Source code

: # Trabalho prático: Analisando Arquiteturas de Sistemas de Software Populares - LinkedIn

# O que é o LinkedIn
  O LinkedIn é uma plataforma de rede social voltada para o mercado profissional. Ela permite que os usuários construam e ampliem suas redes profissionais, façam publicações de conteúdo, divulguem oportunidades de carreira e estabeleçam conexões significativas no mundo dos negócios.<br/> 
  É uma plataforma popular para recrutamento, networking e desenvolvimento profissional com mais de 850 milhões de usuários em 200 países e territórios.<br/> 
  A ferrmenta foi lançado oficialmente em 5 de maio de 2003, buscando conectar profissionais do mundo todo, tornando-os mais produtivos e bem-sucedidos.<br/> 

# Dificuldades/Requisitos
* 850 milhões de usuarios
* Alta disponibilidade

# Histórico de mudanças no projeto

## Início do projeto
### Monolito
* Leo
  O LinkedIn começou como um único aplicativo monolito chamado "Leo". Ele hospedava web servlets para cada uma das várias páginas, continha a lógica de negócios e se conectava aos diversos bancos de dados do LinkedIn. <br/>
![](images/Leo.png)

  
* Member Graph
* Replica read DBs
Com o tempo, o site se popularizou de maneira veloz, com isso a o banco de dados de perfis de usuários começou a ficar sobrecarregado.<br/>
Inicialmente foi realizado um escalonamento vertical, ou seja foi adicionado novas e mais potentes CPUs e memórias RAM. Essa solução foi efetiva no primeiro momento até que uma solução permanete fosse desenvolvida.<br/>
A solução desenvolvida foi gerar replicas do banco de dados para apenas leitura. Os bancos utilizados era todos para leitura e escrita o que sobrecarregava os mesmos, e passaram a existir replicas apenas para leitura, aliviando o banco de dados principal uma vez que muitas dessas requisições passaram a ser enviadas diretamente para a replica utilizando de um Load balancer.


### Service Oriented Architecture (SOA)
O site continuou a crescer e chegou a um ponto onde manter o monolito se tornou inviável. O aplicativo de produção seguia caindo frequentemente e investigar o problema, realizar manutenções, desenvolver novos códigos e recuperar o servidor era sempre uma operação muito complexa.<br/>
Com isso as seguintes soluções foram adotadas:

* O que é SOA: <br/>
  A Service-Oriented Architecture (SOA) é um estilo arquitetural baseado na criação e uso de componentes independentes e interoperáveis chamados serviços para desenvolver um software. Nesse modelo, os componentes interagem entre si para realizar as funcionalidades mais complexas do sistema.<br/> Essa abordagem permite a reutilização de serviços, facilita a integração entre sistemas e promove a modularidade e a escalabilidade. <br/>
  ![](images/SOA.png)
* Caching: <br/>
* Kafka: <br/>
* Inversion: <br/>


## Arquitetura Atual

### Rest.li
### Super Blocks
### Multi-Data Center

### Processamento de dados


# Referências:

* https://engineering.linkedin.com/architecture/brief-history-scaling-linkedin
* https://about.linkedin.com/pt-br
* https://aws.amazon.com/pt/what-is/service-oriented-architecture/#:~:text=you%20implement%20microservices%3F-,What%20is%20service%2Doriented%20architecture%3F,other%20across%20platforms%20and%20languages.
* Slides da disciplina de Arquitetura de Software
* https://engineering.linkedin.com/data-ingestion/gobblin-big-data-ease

==================================================

Copy the listing word for word, leaving nothing out.

- [Expected answer]
Source code

: # Trabalho prático: Analisando Arquiteturas de Sistemas de Software Populares - LinkedIn

# O que é o LinkedIn
  O LinkedIn é uma plataforma de rede social voltada para o mercado profissional. Ela permite que os usuários construam e ampliem suas redes profissionais, façam publicações de conteúdo, divulguem oportunidades de carreira e estabeleçam conexões significativas no mundo dos negócios.<br/> 
  É uma plataforma popular para recrutamento, networking e desenvolvimento profissional com mais de 850 milhões de usuários em 200 países e territórios.<br/> 
  A ferrmenta foi lançado oficialmente em 5 de maio de 2003, buscando conectar profissionais do mundo todo, tornando-os mais produtivos e bem-sucedidos.<br/> 

# Dificuldades/Requisitos
* 850 milhões de usuarios
* Alta disponibilidade

# Histórico de mudanças no projeto

## Início do projeto
### Monolito
* Leo
  O LinkedIn começou como um único aplicativo monolito chamado "Leo". Ele hospedava web servlets para cada uma das várias páginas, continha a lógica de negócios e se conectava aos diversos bancos de dados do LinkedIn. <br/>
![](images/Leo.png)

  
* Member Graph
* Replica read DBs
Com o tempo, o site se popularizou de maneira veloz, com isso a o banco de dados de perfis de usuários começou a ficar sobrecarregado.<br/>
Inicialmente foi realizado um escalonamento vertical, ou seja foi adicionado novas e mais potentes CPUs e memórias RAM. Essa solução foi efetiva no primeiro momento até que uma solução permanete fosse desenvolvida.<br/>
A solução desenvolvida foi gerar replicas do banco de dados para apenas leitura. Os bancos utilizados era todos para leitura e escrita o que sobrecarregava os mesmos, e passaram a existir replicas apenas para leitura, aliviando o banco de dados principal uma vez que muitas dessas requisições passaram a ser enviadas diretamente para a replica utilizando de um Load balancer.


### Service Oriented Architecture (SOA)
O site continuou a crescer e chegou a um ponto onde manter o monolito se tornou inviável. O aplicativo de produção seguia caindo frequentemente e investigar o problema, realizar manutenções, desenvolver novos códigos e recuperar o servidor era sempre uma operação muito complexa.<br/>
Com isso as seguintes soluções foram adotadas:

* O que é SOA: <br/>
  A Service-Oriented Architecture (SOA) é um estilo arquitetural baseado na criação e uso de componentes independentes e interoperáveis chamados serviços para desenvolver um software. Nesse modelo, os componentes interagem entre si para realizar as funcionalidades mais complexas do sistema.<br/> Essa abordagem permite a reutilização de serviços, facilita a integração entre sistemas e promove a modularidade e a escalabilidade. <br/>
  ![](images/SOA.png)
* Caching: <br/>
* Kafka: <br/>
* Inversion: <br/>


## Arquitetura Atual

### Rest.li
### Super Blocks
### Multi-Data Center

### Processamento de dados


# Referências:

* https://engineering.linkedin.com/architecture/brief-history-scaling-linkedin
* https://about.linkedin.com/pt-br
* https://aws.amazon.com/pt/what-is/service-oriented-architecture/#:~:text=you%20implement%20microservices%3F-,What%20is%20service%2Doriented%20architecture%3F,other%20across%20platforms%20and%20languages.
* Slides da disciplina de Arquitetura de Software
* https://engineering.linkedin.com/data-ingestion/gobblin-big-data-ease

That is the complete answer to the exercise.